Additional live verification on 2026-05-21:

• gh search code 'github/codeql-action org:evalops path:.github/workflows' returned [].
• gh search code 'codeql org:evalops path:.github/workflows' returned [].
• Remaining CodeQL workflow records are GitHub-managed dynamic scanner records only:
  • evalops/platform workflow 267390102, dynamic/github-code-scanning/codeql, state active
  • evalops/cerebro workflow 264147529, dynamic/github-code-scanning/codeql, state active
  • evalops/chat workflow 254727389, dynamic/github-code-scanning/codeql, state active
  • archived evalops/fermata workflow 254669726, dynamic/github-code-scanning/codeql, state active
• Disable attempts against each dynamic workflow returned HTTP 422: Unable to disable this workflow.
• Old checked-in codeql.yml workflow records on evalops/platform and evalops/cerebro are disabled_manually; no codeql.yml files are present on main by code search.
• Guardrails: Cerebro action-factory policy now forbids **/codeql*.yml and **/codeql*.yaml; #1249 is in flight to align live policy checks without adding CodeQL.

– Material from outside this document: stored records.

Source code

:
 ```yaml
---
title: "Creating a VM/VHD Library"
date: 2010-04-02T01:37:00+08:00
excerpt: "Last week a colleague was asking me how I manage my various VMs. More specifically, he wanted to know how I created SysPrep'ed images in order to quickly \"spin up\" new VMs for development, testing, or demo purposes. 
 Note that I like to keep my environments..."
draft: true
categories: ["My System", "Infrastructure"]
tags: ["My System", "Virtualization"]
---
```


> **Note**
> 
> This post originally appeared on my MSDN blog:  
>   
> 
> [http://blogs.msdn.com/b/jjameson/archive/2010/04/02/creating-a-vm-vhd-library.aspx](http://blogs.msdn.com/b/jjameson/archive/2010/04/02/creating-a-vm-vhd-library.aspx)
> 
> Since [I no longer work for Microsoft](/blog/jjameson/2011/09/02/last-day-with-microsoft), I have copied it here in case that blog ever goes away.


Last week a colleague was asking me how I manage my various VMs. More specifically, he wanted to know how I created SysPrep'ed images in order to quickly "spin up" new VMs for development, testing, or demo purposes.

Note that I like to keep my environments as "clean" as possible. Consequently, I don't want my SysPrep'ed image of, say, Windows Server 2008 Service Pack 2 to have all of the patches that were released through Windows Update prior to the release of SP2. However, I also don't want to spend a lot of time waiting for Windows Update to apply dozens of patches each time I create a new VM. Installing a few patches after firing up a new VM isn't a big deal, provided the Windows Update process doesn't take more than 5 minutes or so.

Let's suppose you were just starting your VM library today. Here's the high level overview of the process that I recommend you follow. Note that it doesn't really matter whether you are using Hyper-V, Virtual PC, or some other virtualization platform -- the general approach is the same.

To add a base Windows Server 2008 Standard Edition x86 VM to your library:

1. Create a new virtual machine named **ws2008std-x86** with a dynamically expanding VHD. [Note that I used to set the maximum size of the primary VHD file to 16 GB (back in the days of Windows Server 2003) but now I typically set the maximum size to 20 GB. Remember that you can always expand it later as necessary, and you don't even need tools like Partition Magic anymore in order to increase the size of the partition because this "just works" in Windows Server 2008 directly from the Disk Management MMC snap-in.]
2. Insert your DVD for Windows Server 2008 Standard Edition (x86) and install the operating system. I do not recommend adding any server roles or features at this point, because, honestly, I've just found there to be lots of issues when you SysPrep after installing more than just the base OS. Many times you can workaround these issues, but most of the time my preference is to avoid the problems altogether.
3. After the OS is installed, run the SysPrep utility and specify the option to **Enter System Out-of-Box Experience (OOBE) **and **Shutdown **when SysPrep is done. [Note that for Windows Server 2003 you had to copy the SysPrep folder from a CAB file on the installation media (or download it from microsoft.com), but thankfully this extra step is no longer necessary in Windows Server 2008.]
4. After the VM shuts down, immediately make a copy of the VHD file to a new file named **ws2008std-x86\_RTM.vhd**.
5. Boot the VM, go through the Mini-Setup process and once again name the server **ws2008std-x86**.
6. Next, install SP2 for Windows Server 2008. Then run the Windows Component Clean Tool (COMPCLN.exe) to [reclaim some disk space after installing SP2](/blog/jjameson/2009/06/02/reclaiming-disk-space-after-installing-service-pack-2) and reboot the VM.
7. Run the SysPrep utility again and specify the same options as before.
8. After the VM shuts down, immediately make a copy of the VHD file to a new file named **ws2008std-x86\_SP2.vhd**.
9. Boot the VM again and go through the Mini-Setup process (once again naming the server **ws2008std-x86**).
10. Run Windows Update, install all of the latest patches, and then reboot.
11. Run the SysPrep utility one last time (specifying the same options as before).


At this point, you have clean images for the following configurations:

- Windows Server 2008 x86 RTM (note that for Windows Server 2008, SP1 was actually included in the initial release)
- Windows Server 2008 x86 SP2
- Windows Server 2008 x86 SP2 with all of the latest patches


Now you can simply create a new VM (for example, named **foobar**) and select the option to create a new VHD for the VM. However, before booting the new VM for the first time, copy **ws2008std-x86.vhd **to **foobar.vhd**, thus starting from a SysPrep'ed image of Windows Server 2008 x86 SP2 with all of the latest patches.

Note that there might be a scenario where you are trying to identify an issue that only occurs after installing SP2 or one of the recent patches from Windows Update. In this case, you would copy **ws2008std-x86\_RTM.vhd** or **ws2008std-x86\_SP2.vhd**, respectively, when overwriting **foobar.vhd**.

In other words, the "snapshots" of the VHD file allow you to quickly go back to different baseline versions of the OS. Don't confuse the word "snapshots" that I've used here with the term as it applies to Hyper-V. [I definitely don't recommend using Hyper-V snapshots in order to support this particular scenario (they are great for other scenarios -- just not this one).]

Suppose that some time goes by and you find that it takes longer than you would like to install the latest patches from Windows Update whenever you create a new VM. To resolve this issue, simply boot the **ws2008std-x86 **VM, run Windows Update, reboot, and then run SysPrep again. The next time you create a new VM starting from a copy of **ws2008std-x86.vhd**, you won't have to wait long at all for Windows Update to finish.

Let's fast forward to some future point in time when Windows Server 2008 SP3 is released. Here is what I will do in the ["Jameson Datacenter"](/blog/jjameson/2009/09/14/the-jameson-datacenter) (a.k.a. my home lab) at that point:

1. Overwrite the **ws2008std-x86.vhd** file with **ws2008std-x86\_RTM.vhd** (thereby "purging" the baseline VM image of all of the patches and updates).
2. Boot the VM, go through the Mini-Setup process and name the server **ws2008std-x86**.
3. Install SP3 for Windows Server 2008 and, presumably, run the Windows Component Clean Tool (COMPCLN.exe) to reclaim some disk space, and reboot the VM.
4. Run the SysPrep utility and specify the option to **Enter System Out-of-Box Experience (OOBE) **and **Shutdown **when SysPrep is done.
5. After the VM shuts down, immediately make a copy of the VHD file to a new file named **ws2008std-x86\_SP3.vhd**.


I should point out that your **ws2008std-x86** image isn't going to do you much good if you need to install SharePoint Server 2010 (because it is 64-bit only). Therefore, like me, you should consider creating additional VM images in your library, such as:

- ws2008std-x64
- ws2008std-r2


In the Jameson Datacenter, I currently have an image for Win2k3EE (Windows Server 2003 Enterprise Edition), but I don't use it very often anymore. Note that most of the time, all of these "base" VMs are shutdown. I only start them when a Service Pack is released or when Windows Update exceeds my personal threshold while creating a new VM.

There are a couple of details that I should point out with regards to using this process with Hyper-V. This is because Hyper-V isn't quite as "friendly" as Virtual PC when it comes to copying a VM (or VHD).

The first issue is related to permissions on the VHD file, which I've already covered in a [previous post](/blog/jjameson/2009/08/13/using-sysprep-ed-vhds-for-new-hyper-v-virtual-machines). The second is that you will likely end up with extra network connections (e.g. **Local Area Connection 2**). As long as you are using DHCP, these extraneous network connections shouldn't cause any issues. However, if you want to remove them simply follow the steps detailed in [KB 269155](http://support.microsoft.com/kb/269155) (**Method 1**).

So the repository-level kill state is done. The only remaining kill switch is GitHub code-scanning/security settings for those dynamic records, not workflow files.

[haasonsaas]

CodeQL kill switch follow-up, 2026-05-21:

• Re-attached enforced org security configuration 245233 (EvalOps security baseline recommended) to scope: all repos.
• Verified default for new repos is this baseline with code_scanning_default_setup: disabled and advanced_security: secret_protection.
• Verified all repos attached to the baseline show enforced.
• Verified representative active repos now report security_and_analysis.code_security.status == disabled: deploy, platform, cerebro, chat, nimbus, maestro-internal, conductor, ensemble, console, hopper, fabric.
• Verified checked-in workflow search is clean:
  • gh search code 'codeql org:evalops path:.github/workflows' => []
  • gh search code 'github/codeql-action org:evalops path:.github/workflows' => []
• Dynamic GitHub-managed workflow records still exist and cannot be disabled through the Actions workflow API; GitHub returns 422 Unable to disable this workflow for the generated dynamic/github-code-scanning/codeql records on platform, cerebro, and chat. These are now backed by repo/org security state that has Code Security disabled, so the actual CodeQL runner path is off rather than merely hidden in source.
• Latest dynamic CodeQL runs observed before/around the baseline change:
  • platform: latest listed run 2026-05-03T03:33:57Z
  • cerebro: latest listed run 2026-05-21T00:42:02Z
  • chat: latest listed run 2026-05-21T00:42:03Z

Net: CodeQL is not present in checked-in workflows, not default-enabled for new repos, and Code Security is disabled across the active repos rechecked after reattaching the enforced baseline. The only remaining CodeQL-looking objects are GitHub's undeletable generated workflow records.